What you need to do
Nothing in the records may be altered; repeat them exactly.

^^^^

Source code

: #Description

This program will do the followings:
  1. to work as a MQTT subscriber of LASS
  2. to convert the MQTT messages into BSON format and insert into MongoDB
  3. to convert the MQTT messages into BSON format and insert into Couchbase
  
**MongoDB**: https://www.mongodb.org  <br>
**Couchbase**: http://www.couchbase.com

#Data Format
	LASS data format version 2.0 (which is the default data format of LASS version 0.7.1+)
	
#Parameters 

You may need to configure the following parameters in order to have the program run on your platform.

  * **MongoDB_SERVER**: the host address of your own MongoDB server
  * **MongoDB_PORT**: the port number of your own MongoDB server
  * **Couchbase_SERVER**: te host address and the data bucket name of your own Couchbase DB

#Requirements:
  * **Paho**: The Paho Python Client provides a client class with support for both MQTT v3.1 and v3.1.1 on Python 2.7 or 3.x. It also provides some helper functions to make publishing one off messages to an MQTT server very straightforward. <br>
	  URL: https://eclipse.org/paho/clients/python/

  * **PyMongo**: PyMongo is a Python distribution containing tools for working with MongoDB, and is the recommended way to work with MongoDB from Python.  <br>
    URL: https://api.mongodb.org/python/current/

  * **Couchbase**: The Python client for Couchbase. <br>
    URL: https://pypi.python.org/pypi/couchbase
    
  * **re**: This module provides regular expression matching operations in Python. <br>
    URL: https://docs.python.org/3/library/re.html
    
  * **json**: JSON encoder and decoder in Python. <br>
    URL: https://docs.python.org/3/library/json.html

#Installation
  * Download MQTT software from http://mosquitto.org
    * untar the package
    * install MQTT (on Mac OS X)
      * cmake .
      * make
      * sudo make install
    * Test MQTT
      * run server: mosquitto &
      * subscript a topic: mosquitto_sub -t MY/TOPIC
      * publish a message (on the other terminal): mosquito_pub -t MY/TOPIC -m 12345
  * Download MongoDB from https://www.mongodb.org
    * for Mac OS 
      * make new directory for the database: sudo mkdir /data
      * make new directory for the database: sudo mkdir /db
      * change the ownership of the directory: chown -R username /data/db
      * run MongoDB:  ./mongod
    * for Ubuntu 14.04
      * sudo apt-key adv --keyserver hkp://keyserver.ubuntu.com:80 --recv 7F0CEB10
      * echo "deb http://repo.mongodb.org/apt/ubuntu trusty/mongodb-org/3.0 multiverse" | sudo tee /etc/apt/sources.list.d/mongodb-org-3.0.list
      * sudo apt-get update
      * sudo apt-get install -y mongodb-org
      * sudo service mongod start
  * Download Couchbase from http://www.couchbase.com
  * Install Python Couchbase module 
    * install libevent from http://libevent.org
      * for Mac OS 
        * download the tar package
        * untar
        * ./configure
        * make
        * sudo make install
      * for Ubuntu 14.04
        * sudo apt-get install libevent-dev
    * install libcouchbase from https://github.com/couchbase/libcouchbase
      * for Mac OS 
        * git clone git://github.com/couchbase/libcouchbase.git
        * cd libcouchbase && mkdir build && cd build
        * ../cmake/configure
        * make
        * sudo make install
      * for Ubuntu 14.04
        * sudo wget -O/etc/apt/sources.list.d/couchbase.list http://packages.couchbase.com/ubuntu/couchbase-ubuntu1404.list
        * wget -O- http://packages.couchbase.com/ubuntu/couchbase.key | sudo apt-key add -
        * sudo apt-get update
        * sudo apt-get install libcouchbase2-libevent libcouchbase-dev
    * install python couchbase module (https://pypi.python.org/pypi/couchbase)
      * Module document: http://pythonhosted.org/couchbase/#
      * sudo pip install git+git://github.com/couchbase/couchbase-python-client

^^^^

Exercise output
Source code

: #Description

This program will do the followings:
  1. to work as a MQTT subscriber of LASS
  2. to convert the MQTT messages into BSON format and insert into MongoDB
  3. to convert the MQTT messages into BSON format and insert into Couchbase
  
**MongoDB**: https://www.mongodb.org  <br>
**Couchbase**: http://www.couchbase.com

#Data Format
	LASS data format version 2.0 (which is the default data format of LASS version 0.7.1+)
	
#Parameters 

You may need to configure the following parameters in order to have the program run on your platform.

  * **MongoDB_SERVER**: the host address of your own MongoDB server
  * **MongoDB_PORT**: the port number of your own MongoDB server
  * **Couchbase_SERVER**: te host address and the data bucket name of your own Couchbase DB

#Requirements:
  * **Paho**: The Paho Python Client provides a client class with support for both MQTT v3.1 and v3.1.1 on Python 2.7 or 3.x. It also provides some helper functions to make publishing one off messages to an MQTT server very straightforward. <br>
	  URL: https://eclipse.org/paho/clients/python/

  * **PyMongo**: PyMongo is a Python distribution containing tools for working with MongoDB, and is the recommended way to work with MongoDB from Python.  <br>
    URL: https://api.mongodb.org/python/current/

  * **Couchbase**: The Python client for Couchbase. <br>
    URL: https://pypi.python.org/pypi/couchbase
    
  * **re**: This module provides regular expression matching operations in Python. <br>
    URL: https://docs.python.org/3/library/re.html
    
  * **json**: JSON encoder and decoder in Python. <br>
    URL: https://docs.python.org/3/library/json.html

#Installation
  * Download MQTT software from http://mosquitto.org
    * untar the package
    * install MQTT (on Mac OS X)
      * cmake .
      * make
      * sudo make install
    * Test MQTT
      * run server: mosquitto &
      * subscript a topic: mosquitto_sub -t MY/TOPIC
      * publish a message (on the other terminal): mosquito_pub -t MY/TOPIC -m 12345
  * Download MongoDB from https://www.mongodb.org
    * for Mac OS 
      * make new directory for the database: sudo mkdir /data
      * make new directory for the database: sudo mkdir /db
      * change the ownership of the directory: chown -R username /data/db
      * run MongoDB:  ./mongod
    * for Ubuntu 14.04
      * sudo apt-key adv --keyserver hkp://keyserver.ubuntu.com:80 --recv 7F0CEB10
      * echo "deb http://repo.mongodb.org/apt/ubuntu trusty/mongodb-org/3.0 multiverse" | sudo tee /etc/apt/sources.list.d/mongodb-org-3.0.list
      * sudo apt-get update
      * sudo apt-get install -y mongodb-org
      * sudo service mongod start
  * Download Couchbase from http://www.couchbase.com
  * Install Python Couchbase module 
    * install libevent from http://libevent.org
      * for Mac OS 
        * download the tar package
        * untar
        * ./configure
        * make
        * sudo make install
      * for Ubuntu 14.04
        * sudo apt-get install libevent-dev
    * install libcouchbase from https://github.com/couchbase/libcouchbase
      * for Mac OS 
        * git clone git://github.com/couchbase/libcouchbase.git
        * cd libcouchbase && mkdir build && cd build
        * ../cmake/configure
        * make
        * sudo make install
      * for Ubuntu 14.04
        * sudo wget -O/etc/apt/sources.list.d/couchbase.list http://packages.couchbase.com/ubuntu/couchbase-ubuntu1404.list
        * wget -O- http://packages.couchbase.com/ubuntu/couchbase.key | sudo apt-key add -
        * sudo apt-get update
        * sudo apt-get install libcouchbase2-libevent libcouchbase-dev
    * install python couchbase module (https://pypi.python.org/pypi/couchbase)
      * Module document: http://pythonhosted.org/couchbase/#
      * sudo pip install git+git://github.com/couchbase/couchbase-python-client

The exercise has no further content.